Segment Start: SOURCE DATA

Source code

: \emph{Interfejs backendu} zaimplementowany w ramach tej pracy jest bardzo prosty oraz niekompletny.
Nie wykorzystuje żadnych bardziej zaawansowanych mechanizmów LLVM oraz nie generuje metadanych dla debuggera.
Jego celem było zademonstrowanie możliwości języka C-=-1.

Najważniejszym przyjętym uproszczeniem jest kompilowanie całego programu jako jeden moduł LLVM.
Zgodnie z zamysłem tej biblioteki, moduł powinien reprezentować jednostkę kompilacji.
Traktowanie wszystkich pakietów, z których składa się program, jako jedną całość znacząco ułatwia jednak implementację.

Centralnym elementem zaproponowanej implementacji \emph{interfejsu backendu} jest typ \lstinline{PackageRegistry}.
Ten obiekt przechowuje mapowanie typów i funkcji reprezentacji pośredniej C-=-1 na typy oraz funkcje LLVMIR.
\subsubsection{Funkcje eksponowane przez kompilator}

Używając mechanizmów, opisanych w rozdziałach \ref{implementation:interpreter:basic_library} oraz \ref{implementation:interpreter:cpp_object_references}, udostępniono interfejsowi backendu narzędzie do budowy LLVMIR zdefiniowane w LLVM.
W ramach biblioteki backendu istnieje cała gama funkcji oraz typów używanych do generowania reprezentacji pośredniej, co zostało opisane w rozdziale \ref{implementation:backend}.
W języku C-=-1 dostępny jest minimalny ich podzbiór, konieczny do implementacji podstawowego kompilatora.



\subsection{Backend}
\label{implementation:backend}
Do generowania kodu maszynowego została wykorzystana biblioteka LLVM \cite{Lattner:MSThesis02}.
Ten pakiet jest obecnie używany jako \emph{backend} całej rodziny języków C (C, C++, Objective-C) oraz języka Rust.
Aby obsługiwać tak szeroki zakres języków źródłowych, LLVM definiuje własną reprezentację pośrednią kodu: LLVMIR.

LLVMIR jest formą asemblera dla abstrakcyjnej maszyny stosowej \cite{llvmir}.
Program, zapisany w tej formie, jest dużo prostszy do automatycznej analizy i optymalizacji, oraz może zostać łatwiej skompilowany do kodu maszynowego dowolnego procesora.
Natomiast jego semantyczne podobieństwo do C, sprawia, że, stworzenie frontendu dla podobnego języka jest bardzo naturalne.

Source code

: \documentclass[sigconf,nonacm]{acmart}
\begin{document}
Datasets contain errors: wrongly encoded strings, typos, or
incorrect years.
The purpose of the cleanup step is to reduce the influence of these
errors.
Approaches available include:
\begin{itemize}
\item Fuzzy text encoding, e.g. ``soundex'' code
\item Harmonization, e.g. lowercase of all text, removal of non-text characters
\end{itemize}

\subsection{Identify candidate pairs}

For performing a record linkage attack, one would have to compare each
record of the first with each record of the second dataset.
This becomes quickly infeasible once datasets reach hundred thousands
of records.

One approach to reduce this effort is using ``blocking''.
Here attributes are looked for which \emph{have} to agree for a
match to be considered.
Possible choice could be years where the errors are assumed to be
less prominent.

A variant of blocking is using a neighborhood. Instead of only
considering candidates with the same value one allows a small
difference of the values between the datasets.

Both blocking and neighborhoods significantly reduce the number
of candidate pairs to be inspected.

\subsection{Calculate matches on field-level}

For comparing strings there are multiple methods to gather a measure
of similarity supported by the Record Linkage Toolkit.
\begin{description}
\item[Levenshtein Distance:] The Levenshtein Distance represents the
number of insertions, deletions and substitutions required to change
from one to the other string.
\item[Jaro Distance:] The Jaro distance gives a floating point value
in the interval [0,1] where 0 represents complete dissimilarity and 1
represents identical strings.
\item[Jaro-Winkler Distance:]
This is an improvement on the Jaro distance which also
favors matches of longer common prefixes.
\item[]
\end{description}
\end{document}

Segment End: SOURCE DATA

• WORK ITEM: List, from the entries above, every line in which the word "biblioteki" shows up.

• EXERCISE ANSWER:
Zgodnie z zamysłem tej biblioteki, moduł powinien reprezentować jednostkę kompilacji.
W ramach biblioteki backendu istnieje cała gama funkcji oraz typów używanych do generowania reprezentacji pośredniej, co zostało opisane w rozdziale \ref{implementation:backend}.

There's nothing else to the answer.